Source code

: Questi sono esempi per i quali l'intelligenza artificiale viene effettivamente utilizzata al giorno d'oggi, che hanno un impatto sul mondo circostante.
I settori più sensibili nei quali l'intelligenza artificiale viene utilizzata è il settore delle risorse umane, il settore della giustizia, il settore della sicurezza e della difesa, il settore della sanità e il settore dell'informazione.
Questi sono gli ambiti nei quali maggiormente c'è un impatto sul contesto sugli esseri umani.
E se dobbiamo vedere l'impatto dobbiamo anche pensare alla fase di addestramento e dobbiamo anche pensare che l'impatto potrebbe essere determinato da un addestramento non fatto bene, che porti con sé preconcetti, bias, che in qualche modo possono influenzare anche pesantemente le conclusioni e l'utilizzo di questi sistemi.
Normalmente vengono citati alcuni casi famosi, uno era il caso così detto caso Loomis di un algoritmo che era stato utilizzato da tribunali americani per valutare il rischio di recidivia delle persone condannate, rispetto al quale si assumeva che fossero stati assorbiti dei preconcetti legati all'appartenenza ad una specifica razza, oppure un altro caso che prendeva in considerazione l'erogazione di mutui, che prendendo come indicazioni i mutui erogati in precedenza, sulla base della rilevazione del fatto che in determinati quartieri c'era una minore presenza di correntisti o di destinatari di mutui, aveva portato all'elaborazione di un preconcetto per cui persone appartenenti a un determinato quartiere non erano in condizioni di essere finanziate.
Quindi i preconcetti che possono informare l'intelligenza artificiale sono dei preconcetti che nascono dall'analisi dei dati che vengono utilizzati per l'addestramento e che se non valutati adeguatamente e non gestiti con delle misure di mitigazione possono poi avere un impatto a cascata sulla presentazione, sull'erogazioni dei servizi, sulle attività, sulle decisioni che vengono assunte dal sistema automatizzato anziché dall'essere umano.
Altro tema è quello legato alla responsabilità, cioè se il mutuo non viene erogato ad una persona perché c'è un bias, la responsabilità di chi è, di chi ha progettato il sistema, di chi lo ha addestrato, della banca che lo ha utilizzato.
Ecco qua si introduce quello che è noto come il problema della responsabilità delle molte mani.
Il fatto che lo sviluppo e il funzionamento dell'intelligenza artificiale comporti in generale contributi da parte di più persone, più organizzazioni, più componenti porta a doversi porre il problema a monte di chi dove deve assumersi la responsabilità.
┄┄┄┄┄┄┄┄┄┄
REQUIRED WORK
Reproduce the entries exactly, but only from their first line to the line holding "E se dobbiamo", with that last line kept.

ANSWER
Source code

: Questi sono esempi per i quali l'intelligenza artificiale viene effettivamente utilizzata al giorno d'oggi, che hanno un impatto sul mondo circostante.
I settori più sensibili nei quali l'intelligenza artificiale viene utilizzata è il settore delle risorse umane, il settore della giustizia, il settore della sicurezza e della difesa, il settore della sanità e il settore dell'informazione.
Questi sono gli ambiti nei quali maggiormente c'è un impatto sul contesto sugli esseri umani.
E se dobbiamo vedere l'impatto dobbiamo anche pensare alla fase di addestramento e dobbiamo anche pensare che l'impatto potrebbe essere determinato da un addestramento non fatto bene, che porti con sé preconcetti, bias, che in qualche modo possono influenzare anche pesantemente le conclusioni e l'utilizzo di questi sistemi.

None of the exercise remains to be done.